DATASET EXCERPTS:
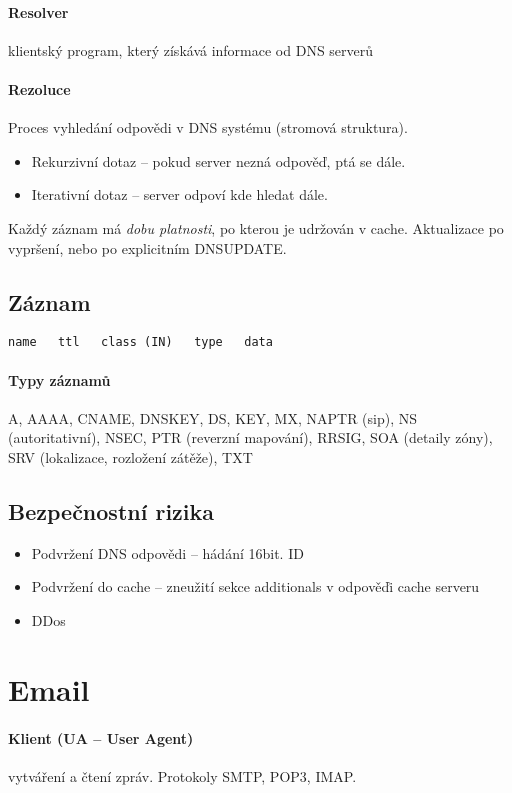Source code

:\documentclass[a4wide]{report}
\begin{document}
\paragraph{Resolver}
klientský program, který získává informace od DNS serverů

\paragraph{Rezoluce}
Proces vyhledání odpovědi v DNS systému (stromová struktura).
\begin{itemize}
	\item Rekurzivní dotaz -- pokud server nezná odpověď, ptá se dále.
	\item Iterativní dotaz -- server odpoví kde hledat dále.
\end{itemize}

Každý záznam má \emph{dobu platnosti}, po kterou je udržován v cache. Aktualizace po vypršení, nebo po explicitním DNSUPDATE.

\subsection{Záznam}

\verb|name   ttl   class (IN)   type   data|

\paragraph{Typy záznamů}
A, AAAA, CNAME, DNSKEY, DS, KEY, MX, NAPTR (sip), NS (autoritativní), NSEC, PTR (reverzní mapování), RRSIG, SOA (detaily zóny), SRV (lokalizace, rozložení zátěže), TXT

\subsection{Bezpečnostní rizika}
\begin{itemize}
	\item Podvržení DNS odpovědi -- hádání 16bit. ID
	\item Podvržení do cache -- zneužití sekce additionals v odpověďi cache serveru
	\item DDos
\end{itemize}


\section{Email}

\paragraph{Klient (UA -- User Agent)} vytváření a čtení zpráv. Protokoly SMTP, POP3, IMAP.
\end{document}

EXERCISE INSTRUCTIONS: Each record should be written out exactly, and each image should be omitted.

EXERCISE ANSWER:
Source code

:\documentclass[a4wide]{report}
\begin{document}
\paragraph{Resolver}
klientský program, který získává informace od DNS serverů

\paragraph{Rezoluce}
Proces vyhledání odpovědi v DNS systému (stromová struktura).
\begin{itemize}
	\item Rekurzivní dotaz -- pokud server nezná odpověď, ptá se dále.
	\item Iterativní dotaz -- server odpoví kde hledat dále.
\end{itemize}

Každý záznam má \emph{dobu platnosti}, po kterou je udržován v cache. Aktualizace po vypršení, nebo po explicitním DNSUPDATE.

\subsection{Záznam}

\verb|name   ttl   class (IN)   type   data|

\paragraph{Typy záznamů}
A, AAAA, CNAME, DNSKEY, DS, KEY, MX, NAPTR (sip), NS (autoritativní), NSEC, PTR (reverzní mapování), RRSIG, SOA (detaily zóny), SRV (lokalizace, rozložení zátěže), TXT

\subsection{Bezpečnostní rizika}
\begin{itemize}
	\item Podvržení DNS odpovědi -- hádání 16bit. ID
	\item Podvržení do cache -- zneužití sekce additionals v odpověďi cache serveru
	\item DDos
\end{itemize}


\section{Email}

\paragraph{Klient (UA -- User Agent)} vytváření a čtení zpráv. Protokoly SMTP, POP3, IMAP.
\end{document}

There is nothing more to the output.